There will always be a few bad apples in every batch, a few bears mingling with the bulls on Wall Street. So, even as the S&P 500 Index rallied to a five-year high on higher housing starts and an improving employment outlook, a few companies found a way to blow it. These three S&P 500 components were unfazed by today's 8.3 point, 0.56% gains..

The most prominent of the three laggards was J.C. Penney , the struggling retailer that's seen a precipitous 45% drop in its share price in the last year. It may just be that J.C. Penney can't keep up with stiffer competition; the brick-and-mortar model certainly doesn't help, giving it higher overhead costs than online-oriented rivals. As the company swung to a loss in the 2012 fiscal year, and did away entirely with its dividend last May, who's to blame investors for selling off shares to the tune of 3.5% today?

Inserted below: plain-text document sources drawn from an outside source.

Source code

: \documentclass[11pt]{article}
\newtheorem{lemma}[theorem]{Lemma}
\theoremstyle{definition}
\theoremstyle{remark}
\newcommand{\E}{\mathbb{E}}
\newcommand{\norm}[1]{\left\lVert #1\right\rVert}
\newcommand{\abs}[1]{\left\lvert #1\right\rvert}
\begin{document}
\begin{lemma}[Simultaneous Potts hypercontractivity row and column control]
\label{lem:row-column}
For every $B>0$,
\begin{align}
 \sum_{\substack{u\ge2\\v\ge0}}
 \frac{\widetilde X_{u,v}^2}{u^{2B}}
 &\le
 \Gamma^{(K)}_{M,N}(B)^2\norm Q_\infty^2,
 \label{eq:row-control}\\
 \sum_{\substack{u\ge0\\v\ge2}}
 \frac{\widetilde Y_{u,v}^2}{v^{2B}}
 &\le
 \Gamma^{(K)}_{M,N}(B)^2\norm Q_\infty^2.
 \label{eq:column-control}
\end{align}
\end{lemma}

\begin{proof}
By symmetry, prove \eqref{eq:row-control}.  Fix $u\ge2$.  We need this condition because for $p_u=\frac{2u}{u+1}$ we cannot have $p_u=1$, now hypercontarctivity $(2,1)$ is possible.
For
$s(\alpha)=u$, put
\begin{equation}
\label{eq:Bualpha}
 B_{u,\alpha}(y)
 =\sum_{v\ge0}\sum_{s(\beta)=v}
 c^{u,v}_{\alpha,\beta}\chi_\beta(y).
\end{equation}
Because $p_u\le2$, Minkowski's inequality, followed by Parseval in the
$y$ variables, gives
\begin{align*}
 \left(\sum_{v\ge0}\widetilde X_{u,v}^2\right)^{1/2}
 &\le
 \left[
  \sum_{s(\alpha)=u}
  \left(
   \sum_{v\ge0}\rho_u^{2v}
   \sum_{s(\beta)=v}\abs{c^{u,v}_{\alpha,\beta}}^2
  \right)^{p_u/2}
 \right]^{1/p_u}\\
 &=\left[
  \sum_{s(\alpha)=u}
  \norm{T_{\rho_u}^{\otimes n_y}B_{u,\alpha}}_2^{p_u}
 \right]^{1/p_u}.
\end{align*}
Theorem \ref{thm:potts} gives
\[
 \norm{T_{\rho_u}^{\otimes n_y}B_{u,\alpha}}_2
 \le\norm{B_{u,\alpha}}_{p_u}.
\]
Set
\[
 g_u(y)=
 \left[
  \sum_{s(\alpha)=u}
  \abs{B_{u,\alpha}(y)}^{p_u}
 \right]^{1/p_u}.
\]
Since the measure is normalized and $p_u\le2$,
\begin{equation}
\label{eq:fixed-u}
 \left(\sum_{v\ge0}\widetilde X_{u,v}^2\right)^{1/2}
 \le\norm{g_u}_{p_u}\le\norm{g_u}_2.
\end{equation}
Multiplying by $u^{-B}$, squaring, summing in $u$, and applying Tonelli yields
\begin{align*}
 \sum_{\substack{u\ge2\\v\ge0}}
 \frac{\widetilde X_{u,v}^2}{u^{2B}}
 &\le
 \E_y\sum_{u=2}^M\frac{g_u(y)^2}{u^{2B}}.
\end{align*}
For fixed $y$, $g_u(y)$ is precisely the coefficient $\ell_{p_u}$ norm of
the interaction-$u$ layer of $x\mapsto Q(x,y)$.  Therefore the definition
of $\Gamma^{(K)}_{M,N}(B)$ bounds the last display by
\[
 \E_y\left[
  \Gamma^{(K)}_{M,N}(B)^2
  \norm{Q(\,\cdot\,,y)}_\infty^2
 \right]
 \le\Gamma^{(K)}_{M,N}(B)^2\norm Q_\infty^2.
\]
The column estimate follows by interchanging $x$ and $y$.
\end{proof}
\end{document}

The second notable decliner, international financial behemoth Citigroup , fell some 2.9%, after it announced disappointing results that came, in part, due to billions in legal fees from vague issues in the U.S. consumer banking business. Lamenting the weak profits and declaring that his company has to "stop destroying our shareholders' capital," relatively new CEO Michael Corbat didn't send an encouraging message.

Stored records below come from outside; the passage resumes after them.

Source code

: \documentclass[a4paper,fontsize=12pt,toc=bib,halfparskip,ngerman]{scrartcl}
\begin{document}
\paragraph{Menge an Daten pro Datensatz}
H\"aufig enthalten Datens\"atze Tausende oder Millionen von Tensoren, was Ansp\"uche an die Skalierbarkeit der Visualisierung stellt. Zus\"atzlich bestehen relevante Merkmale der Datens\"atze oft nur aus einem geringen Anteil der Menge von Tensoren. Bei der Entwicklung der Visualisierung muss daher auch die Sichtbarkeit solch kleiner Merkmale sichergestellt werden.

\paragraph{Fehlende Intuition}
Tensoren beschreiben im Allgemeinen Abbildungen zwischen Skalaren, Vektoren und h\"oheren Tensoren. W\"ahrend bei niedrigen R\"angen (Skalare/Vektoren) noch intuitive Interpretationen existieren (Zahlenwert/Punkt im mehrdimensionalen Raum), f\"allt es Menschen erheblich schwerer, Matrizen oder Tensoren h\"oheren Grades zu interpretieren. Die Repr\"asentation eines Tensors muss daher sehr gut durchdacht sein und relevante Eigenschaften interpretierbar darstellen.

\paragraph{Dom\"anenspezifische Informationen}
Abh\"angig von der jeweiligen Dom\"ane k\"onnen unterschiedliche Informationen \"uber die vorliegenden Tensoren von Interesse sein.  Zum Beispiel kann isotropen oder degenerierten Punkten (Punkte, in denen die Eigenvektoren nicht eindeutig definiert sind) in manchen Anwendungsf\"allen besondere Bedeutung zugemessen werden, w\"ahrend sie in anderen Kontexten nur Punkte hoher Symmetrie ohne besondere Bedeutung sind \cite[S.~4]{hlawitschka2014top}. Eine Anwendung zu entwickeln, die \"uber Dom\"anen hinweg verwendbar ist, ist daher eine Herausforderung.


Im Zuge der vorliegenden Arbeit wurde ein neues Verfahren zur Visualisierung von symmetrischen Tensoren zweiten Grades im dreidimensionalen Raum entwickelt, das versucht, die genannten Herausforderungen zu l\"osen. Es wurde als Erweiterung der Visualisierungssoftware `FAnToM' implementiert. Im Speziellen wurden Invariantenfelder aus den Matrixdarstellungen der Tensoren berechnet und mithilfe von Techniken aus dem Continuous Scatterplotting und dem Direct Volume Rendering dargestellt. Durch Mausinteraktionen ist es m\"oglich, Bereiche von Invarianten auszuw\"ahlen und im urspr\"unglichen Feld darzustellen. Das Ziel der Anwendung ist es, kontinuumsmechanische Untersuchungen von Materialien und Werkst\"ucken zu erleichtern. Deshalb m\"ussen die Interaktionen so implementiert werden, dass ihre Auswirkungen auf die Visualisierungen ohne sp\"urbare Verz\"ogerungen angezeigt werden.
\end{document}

Anxious investors also sold off specialty glass manufacturer Corning Thursday. The stock lost 1.8%, bringing shares to trade 13% lower than they did just a year ago. The company, which makes LCD monitors for notebook and desktop computers, and reports quarterly results Jan. 29, is experiencing some pre-earnings jitters as the PC market continues to slow.

With the explosive growth of smartphones worldwide, many investors thought they would ride Corning's dominant cover glass to massive investment returns. That hasn't played out yet, as mobile growth has failed to offset declines in the company's core business. In this brand new premium research report on Corning, our analyst walks you through the business, as well as the key opportunities and risks facing it today. Click here to claim your copy, and receive a full year of updates as key events unfold.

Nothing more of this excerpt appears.